Option One: Banana 'Nice Cream'
This is literally like having dessert for breakfast, but with zero guilt as it's completely healthy and nutritious! To make a basic nice-cream, all you need is frozen bananas, optional plant based milk (if you're not using milk, it's best to let the bananas thaw a little first, unless you have a super powerful blender!) and a blender or food processor. Then of course any other fruits and flavourings you wish to add.
Option 2: Overnight Oats
This is an amazing option for those with little time on their hands in the morning. As it's technically cold porridge, it is a bit of an acquired taste, but get the flavours right and this again, is like dessert for breakfast and I am all about that. To make this, I put rolled oats and frozen fruit into a bowl or jar and cover in almond milk, soy milk or oat milk. The oats will slightly take on the taste of whatever milk you use so I suggest you find one you really like! Oat milk is pretty neutral so that's a good idea to start with. Then you just pop a lid on (or a small plate over the bowl) and put it in the fridge overnight. If you want a sweeter taste, you can add a sweetener of your choice, to keep it healthy, I love to use date nectar, but you could try maple syrup, agave nectar etc.
Option 3: Smoothies
Groundbreaking, I know. However, I do have a couple of smoothie tips for those who struggle to actually eat a full breakfast in the morning. Sometimes, (very rarely for me, as breakfast is one of the loves of my life) we just don't feel like eating food in the morning. Maybe you're just not a 'breakfast person'. Smoothies are a great options for those who feel this way, as it's easy to pack it lots of nutrients without actually feeling like you're consuming a full meal in the small hours of the day! Try blending a handful of oats or seeds in with your morning smoothie for a more nutrient dense, satisfying start to the day.

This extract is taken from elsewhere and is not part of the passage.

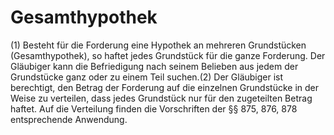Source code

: # Gesamthypothek

(1) Besteht für die Forderung eine Hypothek an mehreren Grundstücken (Gesamthypothek), so haftet jedes Grundstück für die ganze Forderung. Der Gläubiger kann die Befriedigung nach seinem Belieben aus jedem der Grundstücke ganz oder zu einem Teil suchen.(2) Der Gläubiger ist berechtigt, den Betrag der Forderung auf die einzelnen Grundstücke in der Weise zu verteilen, dass jedes Grundstück nur für den zugeteilten Betrag haftet. Auf die Verteilung finden die Vorschriften der §§ 875, 876, 878 entsprechende Anwendung.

This smoothie was made up of half a pineapple and a handful of frozen strawberries and a handful of frozen blueberries with around a cup of water and a tablespoon of hemp seeds. Top tip, I use a milling blade in my blender to first finely mill the seeds, then add the fruits and liquid to make the seeds virtually undetectable. If you fancy even more nutrition, you could add a handful of spinach or some other greens too, if you're quite new to smoothie breakfasts though, I'd easy yourself in easily with the greens as they can be quite overpowering if you get the balance off!

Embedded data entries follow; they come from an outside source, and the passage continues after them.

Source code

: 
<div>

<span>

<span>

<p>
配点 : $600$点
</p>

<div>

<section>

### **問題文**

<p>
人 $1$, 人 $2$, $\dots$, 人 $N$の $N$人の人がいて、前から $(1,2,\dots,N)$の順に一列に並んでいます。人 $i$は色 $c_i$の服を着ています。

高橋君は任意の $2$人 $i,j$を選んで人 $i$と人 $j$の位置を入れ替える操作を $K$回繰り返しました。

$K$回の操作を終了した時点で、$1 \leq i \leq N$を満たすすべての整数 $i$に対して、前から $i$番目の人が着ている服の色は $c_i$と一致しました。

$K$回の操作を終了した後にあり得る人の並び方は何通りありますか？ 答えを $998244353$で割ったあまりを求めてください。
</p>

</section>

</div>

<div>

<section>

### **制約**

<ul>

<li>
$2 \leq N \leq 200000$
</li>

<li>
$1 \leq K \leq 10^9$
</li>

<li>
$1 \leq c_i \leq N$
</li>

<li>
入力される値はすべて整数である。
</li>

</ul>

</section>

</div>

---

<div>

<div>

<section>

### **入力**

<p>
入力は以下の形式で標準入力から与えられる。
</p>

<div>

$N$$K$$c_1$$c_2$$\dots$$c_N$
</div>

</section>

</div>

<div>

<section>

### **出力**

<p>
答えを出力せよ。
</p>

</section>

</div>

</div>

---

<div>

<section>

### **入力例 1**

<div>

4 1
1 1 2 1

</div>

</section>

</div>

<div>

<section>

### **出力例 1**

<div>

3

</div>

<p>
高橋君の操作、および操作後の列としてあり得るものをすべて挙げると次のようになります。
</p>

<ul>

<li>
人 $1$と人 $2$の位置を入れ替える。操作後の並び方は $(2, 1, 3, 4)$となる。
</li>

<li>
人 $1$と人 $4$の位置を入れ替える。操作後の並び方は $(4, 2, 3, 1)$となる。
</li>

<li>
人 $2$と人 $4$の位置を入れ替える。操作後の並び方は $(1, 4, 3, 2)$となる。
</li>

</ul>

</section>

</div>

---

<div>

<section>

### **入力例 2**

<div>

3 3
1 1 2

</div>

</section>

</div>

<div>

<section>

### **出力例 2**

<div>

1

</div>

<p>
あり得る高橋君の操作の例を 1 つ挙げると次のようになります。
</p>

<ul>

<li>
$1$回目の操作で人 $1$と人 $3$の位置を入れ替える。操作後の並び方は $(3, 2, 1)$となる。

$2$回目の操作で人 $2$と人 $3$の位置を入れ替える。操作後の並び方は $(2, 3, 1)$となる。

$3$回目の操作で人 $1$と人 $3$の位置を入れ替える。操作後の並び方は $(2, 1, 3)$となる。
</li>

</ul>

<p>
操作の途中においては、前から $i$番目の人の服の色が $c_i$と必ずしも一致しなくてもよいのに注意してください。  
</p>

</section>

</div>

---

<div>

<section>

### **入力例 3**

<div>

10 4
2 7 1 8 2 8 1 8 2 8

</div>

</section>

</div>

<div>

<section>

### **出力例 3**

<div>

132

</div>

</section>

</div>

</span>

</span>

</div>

Other favourites of mine include banana, blueberry, oat and plant based milk smoothies and green apple, mango and raspberry smoothies, but definitely experiment with your favourite fruits! I love to buy fruit frozen where I can as it often works out cheaper and it makes the smoothie nice and cold, which I love.
So, that's it! My three favourite types of breakfasts, all pretty easy, all very healthy and nutritious and super satisfying. Hope you enjoyed!
What's your favourite thing to have for breakfast?